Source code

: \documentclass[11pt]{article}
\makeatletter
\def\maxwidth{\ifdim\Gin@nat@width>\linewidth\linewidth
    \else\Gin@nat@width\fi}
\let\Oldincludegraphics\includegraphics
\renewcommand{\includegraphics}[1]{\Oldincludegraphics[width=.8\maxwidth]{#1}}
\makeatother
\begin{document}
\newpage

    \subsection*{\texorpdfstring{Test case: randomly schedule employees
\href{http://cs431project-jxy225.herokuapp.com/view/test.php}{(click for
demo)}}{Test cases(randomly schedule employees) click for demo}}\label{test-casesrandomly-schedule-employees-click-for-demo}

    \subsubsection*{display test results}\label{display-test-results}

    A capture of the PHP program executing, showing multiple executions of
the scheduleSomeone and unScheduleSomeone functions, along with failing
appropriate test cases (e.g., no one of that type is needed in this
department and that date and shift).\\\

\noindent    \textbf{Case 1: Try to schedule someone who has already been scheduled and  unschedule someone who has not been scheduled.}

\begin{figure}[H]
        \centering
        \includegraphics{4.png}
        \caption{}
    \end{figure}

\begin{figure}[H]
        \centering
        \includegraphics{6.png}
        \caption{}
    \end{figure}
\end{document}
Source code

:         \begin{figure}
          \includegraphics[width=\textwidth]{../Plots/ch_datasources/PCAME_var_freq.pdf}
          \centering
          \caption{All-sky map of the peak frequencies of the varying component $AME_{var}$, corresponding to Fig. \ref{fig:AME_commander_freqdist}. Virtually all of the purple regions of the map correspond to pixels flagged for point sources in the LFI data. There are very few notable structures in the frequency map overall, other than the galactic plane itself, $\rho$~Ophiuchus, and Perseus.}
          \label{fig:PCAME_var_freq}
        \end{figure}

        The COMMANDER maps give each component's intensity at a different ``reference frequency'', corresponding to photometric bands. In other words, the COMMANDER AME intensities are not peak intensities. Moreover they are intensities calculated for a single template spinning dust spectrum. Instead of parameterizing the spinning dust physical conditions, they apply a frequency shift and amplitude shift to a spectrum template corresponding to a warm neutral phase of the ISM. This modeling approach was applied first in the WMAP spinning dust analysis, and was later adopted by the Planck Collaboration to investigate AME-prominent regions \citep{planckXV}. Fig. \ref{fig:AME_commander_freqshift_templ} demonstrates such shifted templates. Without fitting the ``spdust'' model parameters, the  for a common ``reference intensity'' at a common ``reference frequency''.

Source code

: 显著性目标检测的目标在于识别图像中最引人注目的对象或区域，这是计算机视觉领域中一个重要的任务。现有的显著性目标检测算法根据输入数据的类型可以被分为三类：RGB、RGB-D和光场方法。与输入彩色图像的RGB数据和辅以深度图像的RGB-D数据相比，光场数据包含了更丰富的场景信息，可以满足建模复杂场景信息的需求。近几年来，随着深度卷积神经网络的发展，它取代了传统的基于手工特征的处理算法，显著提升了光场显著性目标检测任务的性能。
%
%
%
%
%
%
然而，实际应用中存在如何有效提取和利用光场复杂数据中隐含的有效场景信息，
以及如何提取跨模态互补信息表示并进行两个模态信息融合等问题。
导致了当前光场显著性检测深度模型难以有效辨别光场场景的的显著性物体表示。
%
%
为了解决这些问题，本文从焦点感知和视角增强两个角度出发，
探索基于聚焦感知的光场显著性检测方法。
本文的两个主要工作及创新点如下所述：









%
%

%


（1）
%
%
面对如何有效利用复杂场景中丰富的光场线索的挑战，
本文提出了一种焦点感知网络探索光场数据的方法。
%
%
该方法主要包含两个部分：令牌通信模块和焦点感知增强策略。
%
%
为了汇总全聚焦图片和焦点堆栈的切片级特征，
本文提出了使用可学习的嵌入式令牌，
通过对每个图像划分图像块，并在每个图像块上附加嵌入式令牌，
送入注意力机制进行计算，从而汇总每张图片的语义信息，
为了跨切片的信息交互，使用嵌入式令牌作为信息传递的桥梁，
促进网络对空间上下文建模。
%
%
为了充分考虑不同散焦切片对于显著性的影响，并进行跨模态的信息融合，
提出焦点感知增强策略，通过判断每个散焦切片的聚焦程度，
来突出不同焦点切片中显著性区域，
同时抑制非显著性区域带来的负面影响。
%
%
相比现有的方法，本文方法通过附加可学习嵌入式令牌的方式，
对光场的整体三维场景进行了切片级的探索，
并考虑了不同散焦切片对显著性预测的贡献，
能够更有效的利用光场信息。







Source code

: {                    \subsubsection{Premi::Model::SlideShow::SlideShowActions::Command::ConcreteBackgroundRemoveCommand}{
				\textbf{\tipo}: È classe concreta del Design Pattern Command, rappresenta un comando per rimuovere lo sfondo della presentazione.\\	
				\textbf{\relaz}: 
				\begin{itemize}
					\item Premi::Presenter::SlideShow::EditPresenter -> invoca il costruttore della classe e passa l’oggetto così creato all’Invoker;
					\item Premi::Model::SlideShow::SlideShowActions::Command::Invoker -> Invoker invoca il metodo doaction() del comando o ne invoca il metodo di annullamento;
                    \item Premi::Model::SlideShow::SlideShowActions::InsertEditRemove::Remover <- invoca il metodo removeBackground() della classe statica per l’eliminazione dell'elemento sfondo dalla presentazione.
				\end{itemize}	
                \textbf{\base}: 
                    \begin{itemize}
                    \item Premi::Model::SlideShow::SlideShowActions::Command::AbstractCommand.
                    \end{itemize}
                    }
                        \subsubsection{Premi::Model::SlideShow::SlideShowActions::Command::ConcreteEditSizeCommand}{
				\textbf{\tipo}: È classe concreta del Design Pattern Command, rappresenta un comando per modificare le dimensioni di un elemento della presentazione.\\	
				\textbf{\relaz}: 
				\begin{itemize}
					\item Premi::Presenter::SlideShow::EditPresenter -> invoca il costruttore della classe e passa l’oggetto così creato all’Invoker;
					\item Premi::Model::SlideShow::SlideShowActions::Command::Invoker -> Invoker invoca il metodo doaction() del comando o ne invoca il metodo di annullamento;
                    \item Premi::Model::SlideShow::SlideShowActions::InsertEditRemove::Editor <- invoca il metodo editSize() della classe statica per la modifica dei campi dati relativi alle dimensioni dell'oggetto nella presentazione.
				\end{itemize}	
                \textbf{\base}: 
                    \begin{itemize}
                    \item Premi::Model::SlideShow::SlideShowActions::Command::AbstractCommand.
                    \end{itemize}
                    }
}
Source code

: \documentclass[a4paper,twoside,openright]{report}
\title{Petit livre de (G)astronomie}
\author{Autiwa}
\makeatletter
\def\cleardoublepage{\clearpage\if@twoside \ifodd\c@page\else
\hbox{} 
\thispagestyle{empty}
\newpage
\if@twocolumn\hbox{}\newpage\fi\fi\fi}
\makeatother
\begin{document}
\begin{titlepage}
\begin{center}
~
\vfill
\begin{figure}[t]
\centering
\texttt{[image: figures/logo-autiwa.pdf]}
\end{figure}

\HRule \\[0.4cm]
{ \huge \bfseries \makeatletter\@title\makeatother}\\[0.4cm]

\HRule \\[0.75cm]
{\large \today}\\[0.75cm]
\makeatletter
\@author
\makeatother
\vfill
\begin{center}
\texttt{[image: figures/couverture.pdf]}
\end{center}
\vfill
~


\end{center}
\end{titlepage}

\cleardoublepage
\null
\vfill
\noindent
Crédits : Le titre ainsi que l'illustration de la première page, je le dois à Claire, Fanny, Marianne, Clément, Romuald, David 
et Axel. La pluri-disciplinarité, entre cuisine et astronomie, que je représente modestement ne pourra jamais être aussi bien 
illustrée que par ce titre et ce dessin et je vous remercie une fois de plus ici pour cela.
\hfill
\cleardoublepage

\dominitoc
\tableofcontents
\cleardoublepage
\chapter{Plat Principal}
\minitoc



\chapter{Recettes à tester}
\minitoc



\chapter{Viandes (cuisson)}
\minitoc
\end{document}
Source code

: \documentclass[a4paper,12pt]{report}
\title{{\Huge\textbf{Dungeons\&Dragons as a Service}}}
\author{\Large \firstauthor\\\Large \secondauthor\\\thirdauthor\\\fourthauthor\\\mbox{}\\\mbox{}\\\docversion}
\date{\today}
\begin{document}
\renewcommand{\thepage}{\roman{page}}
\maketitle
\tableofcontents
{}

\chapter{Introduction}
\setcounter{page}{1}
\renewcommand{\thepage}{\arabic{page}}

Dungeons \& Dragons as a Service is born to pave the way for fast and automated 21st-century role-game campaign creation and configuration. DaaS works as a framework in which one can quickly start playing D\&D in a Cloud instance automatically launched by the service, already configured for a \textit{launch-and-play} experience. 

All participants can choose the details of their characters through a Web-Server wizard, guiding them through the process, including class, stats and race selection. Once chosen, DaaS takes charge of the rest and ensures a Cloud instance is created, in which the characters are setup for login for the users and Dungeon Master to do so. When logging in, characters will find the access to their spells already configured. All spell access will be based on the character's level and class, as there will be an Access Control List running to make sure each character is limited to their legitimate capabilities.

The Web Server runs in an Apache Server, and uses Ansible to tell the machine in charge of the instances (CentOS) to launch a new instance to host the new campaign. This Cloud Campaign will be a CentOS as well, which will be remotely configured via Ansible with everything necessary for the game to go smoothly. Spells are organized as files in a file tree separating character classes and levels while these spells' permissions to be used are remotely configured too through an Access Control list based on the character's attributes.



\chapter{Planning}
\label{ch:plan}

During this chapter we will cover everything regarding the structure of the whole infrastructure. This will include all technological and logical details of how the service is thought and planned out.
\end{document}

- - -

Try it: Retype the first line of the entries and every line after it, please, through the line that contains "cases(randomly schedule employees)". Add nothing.

Finished exercise:
Source code

: \documentclass[11pt]{article}
\makeatletter
\def\maxwidth{\ifdim\Gin@nat@width>\linewidth\linewidth
    \else\Gin@nat@width\fi}
\let\Oldincludegraphics\includegraphics
\renewcommand{\includegraphics}[1]{\Oldincludegraphics[width=.8\maxwidth]{#1}}
\makeatother
\begin{document}
\newpage

    \subsection*{\texorpdfstring{Test case: randomly schedule employees
\href{http://cs431project-jxy225.herokuapp.com/view/test.php}{(click for
demo)}}{Test cases(randomly schedule employees) click for demo}}\label{test-casesrandomly-schedule-employees-click-for-demo}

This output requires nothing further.